Erik Larson’s The Devil in the White City intertwines the events leading to the 1893 Chicago World’s Fair with the actions of Dr. H. H. Holmes, a con man and serial killer who exploited the fair to access victims.

Mr. Larson does an incredible job contrasting Daniel H. Burnham, the architect responsible for the fair’s construction, and H.H. Holmes, a serial killer posing as a successful doctor and businessman. Both men are ruthlessly driven products of their time. Their single minded pursuit of success leads them to use/sacrifice others to achieve their goals. And although their methods are the same, it is only how society views the end result that differ.
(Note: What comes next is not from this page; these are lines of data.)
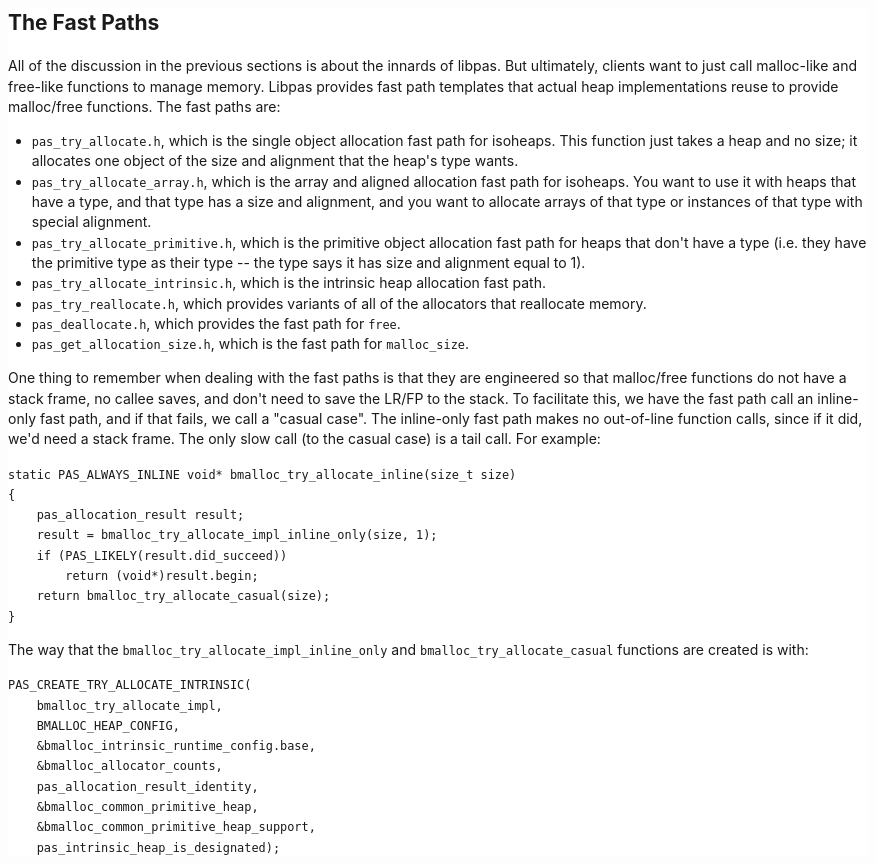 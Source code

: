 ## The Fast Paths

All of the discussion in the previous sections is about the innards of libpas. But ultimately, clients want to
just call malloc-like and free-like functions to manage memory. Libpas provides fast path templates that actual
heap implementations reuse to provide malloc/free functions. The fast paths are:

- `pas_try_allocate.h`, which is the single object allocation fast path for isoheaps. This function just takes a
  heap and no size; it allocates one object of the size and alignment that the heap's type wants.
- `pas_try_allocate_array.h`, which is the array and aligned allocation fast path for isoheaps. You want to use
  it with heaps that have a type, and that type has a size and alignment, and you want to allocate arrays of
  that type or instances of that type with special alignment.
- `pas_try_allocate_primitive.h`, which is the primitive object allocation fast path for heaps that don't have
  a type (i.e. they have the primitive type as their type -- the type says it has size and alignment equal to
  1).
- `pas_try_allocate_intrinsic.h`, which is the intrinsic heap allocation fast path.
- `pas_try_reallocate.h`, which provides variants of all of the allocators that reallocate memory.
- `pas_deallocate.h`, which provides the fast path for `free`.
- `pas_get_allocation_size.h`, which is the fast path for `malloc_size`.

One thing to remember when dealing with the fast paths is that they are engineered so that malloc/free functions
do not have a stack frame, no callee saves, and don't need to save the LR/FP to the stack. To facilitate this,
we have the fast path call an inline-only fast path, and if that fails, we call a "casual case". The inline-only
fast path makes no out-of-line function calls, since if it did, we'd need a stack frame. The only slow call (to
the casual case) is a tail call. For example:

    static PAS_ALWAYS_INLINE void* bmalloc_try_allocate_inline(size_t size)
    {
        pas_allocation_result result;
        result = bmalloc_try_allocate_impl_inline_only(size, 1);
        if (PAS_LIKELY(result.did_succeed))
            return (void*)result.begin;
        return bmalloc_try_allocate_casual(size);
    }

The way that the `bmalloc_try_allocate_impl_inline_only` and `bmalloc_try_allocate_casual` functions are created
is with:

    PAS_CREATE_TRY_ALLOCATE_INTRINSIC(
        bmalloc_try_allocate_impl,
        BMALLOC_HEAP_CONFIG,
        &bmalloc_intrinsic_runtime_config.base,
        &bmalloc_allocator_counts,
        pas_allocation_result_identity,
        &bmalloc_common_primitive_heap,
        &bmalloc_common_primitive_heap_support,
        pas_intrinsic_heap_is_designated);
I thoroughly enjoyed this book, but feel most readers are caught up in the Holmes story. And to be sure, Mr. Holmes ruthlessly pursued murder and profit. However, Daniel Burnham’s singular focus to, at least for a brief moment, make Chicago the focal point of the world, is nothing short of amazing.
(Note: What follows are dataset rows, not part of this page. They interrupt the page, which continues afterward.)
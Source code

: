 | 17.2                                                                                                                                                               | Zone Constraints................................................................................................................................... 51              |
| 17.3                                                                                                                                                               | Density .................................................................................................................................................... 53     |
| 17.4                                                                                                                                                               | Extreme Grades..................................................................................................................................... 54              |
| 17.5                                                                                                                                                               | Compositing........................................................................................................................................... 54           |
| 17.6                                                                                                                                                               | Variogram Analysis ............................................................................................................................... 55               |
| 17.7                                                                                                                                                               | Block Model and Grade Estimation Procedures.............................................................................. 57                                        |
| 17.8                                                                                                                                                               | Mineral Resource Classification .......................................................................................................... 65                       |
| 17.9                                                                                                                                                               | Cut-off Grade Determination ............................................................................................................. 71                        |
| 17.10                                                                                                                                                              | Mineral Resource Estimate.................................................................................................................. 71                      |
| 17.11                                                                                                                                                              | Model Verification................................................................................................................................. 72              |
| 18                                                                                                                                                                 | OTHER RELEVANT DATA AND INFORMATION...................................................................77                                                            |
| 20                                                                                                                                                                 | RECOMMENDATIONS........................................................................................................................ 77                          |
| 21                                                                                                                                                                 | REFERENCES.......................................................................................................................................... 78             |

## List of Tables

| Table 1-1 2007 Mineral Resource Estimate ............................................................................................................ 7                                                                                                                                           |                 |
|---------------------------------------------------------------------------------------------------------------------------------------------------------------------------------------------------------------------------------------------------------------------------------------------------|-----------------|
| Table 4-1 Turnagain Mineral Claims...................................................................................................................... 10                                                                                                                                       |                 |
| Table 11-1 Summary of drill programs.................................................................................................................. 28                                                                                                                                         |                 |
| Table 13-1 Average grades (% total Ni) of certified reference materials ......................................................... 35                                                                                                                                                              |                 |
A great read for both the historian and armchair detective

A Review of Dreadnought: Britain, Germany, and the Coming of the Great War

With his now classic work, Dreadnought, Robert Massie weaves together the political and military ambitions of Great Britain and Germany, creating an unrivaled historical narrative of both national and personal ambitions. These ambitions led to the naval arms race of the late nineteenth and early twentieth century, which then culminated in the carnage of World War I.

Beginning with Queen Victoria’s birth in 1837, Massie examines familial conflicts between the great houses of Europe. King George V, Kaiser William II of Germany, and Czar Nicholas II of Russia were cousins. Not just family rivals, these heads of state were also nationalistic opponents. Against this family background, we follow the machinations of historical figures such as Winston Churchill, Lord Fisher, Admiral von Tirpitz, Bernhard von Bulow, and Otto von Bismark. This time period is defined by nationalistic vanity, missed opportunities, and unintended consequences.
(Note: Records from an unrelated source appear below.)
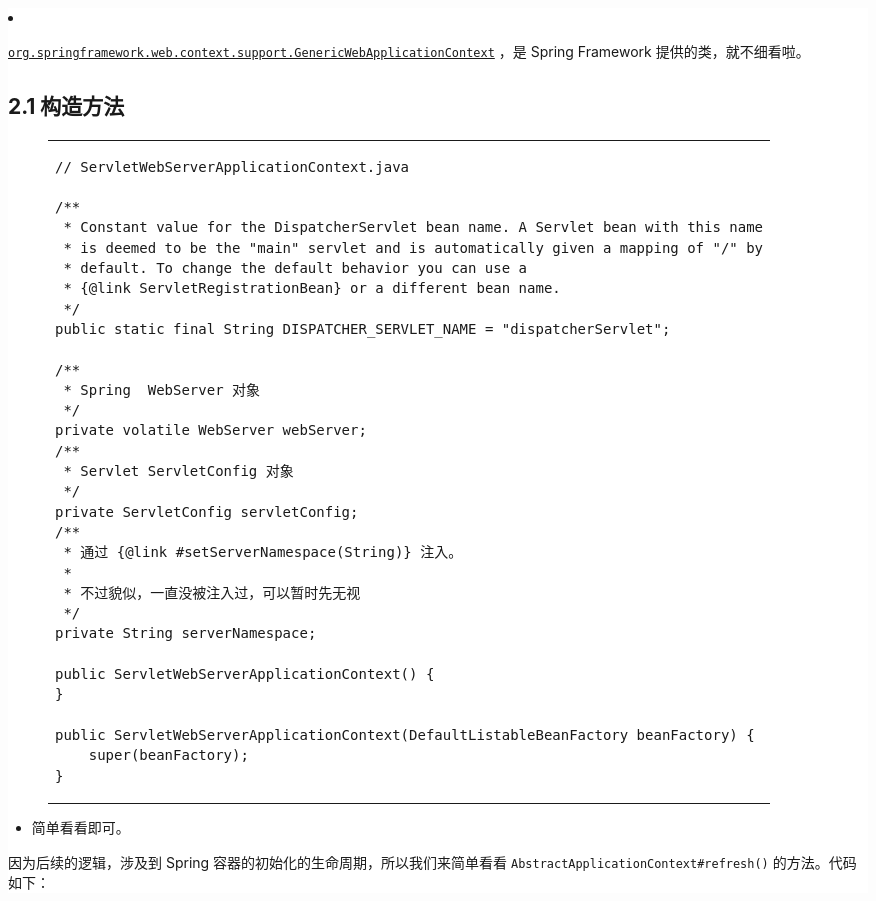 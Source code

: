 </li>
</ul>
</li>
<li><p><a href="https://github.com/YunaiV/spring-framework/blob/master/spring-web/src/main/java/org/springframework/web/context/support/GenericWebApplicationContext.java" rel="external nofollow noopener noreferrer" target="_blank"><code>org.springframework.web.context.support.GenericWebApplicationContext</code></a> ，是 Spring Framework 提供的类，就不细看啦。</p>
</li>
</ul>
<h2 id="2-1-构造方法"><a href="#2-1-构造方法" class="headerlink" title="2.1 构造方法"></a>2.1 构造方法</h2><figure class="highlight java"><table><tbody><tr><td class="code"><pre><span class="line"><span class="comment">// ServletWebServerApplicationContext.java</span></span><br><span class="line"></span><br><span class="line"><span class="comment">/**</span></span><br><span class="line"><span class="comment"> * Constant value for the DispatcherServlet bean name. A Servlet bean with this name</span></span><br><span class="line"><span class="comment"> * is deemed to be the "main" servlet and is automatically given a mapping of "/" by</span></span><br><span class="line"><span class="comment"> * default. To change the default behavior you can use a</span></span><br><span class="line"><span class="comment"> * {<span class="doctag">@link</span> ServletRegistrationBean} or a different bean name.</span></span><br><span class="line"><span class="comment"> */</span></span><br><span class="line"><span class="keyword">public</span> <span class="keyword">static</span> <span class="keyword">final</span> String DISPATCHER_SERVLET_NAME = <span class="string">"dispatcherServlet"</span>;</span><br><span class="line"></span><br><span class="line"><span class="comment">/**</span></span><br><span class="line"><span class="comment"> * Spring  WebServer 对象</span></span><br><span class="line"><span class="comment"> */</span></span><br><span class="line"><span class="keyword">private</span> <span class="keyword">volatile</span> WebServer webServer;</span><br><span class="line"><span class="comment">/**</span></span><br><span class="line"><span class="comment"> * Servlet ServletConfig 对象</span></span><br><span class="line"><span class="comment"> */</span></span><br><span class="line"><span class="keyword">private</span> ServletConfig servletConfig;</span><br><span class="line"><span class="comment">/**</span></span><br><span class="line"><span class="comment"> * 通过 {<span class="doctag">@link</span> #setServerNamespace(String)} 注入。</span></span><br><span class="line"><span class="comment"> *</span></span><br><span class="line"><span class="comment"> * 不过貌似，一直没被注入过，可以暂时先无视</span></span><br><span class="line"><span class="comment"> */</span></span><br><span class="line"><span class="keyword">private</span> String serverNamespace;</span><br><span class="line"></span><br><span class="line"><span class="function"><span class="keyword">public</span> <span class="title">ServletWebServerApplicationContext</span><span class="params">()</span> </span>{</span><br><span class="line">}</span><br><span class="line"></span><br><span class="line"><span class="function"><span class="keyword">public</span> <span class="title">ServletWebServerApplicationContext</span><span class="params">(DefaultListableBeanFactory beanFactory)</span> </span>{</span><br><span class="line">	<span class="keyword">super</span>(beanFactory);</span><br><span class="line">}</span><br></pre></td></tr></tbody></table></figure>
<ul>
<li>简单看看即可。</li>
</ul>
<p>因为后续的逻辑，涉及到 Spring 容器的初始化的生命周期，所以我们来简单看看 <code>AbstractApplicationContext#refresh()</code> 的方法。代码如下：</p>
Although published in 1991, Dreadnought has withstood the test of time. Anyone with an interest in naval or colonial history should enjoy Dreadnought. I also recommend Dreadnought to those interested in technological innovation and its impact on warfare. Despite being written 26 years ago, Dreadnought is still in publication. Copies can also be found in libraries, or purchased from Amazon, eBay, and used bookstores.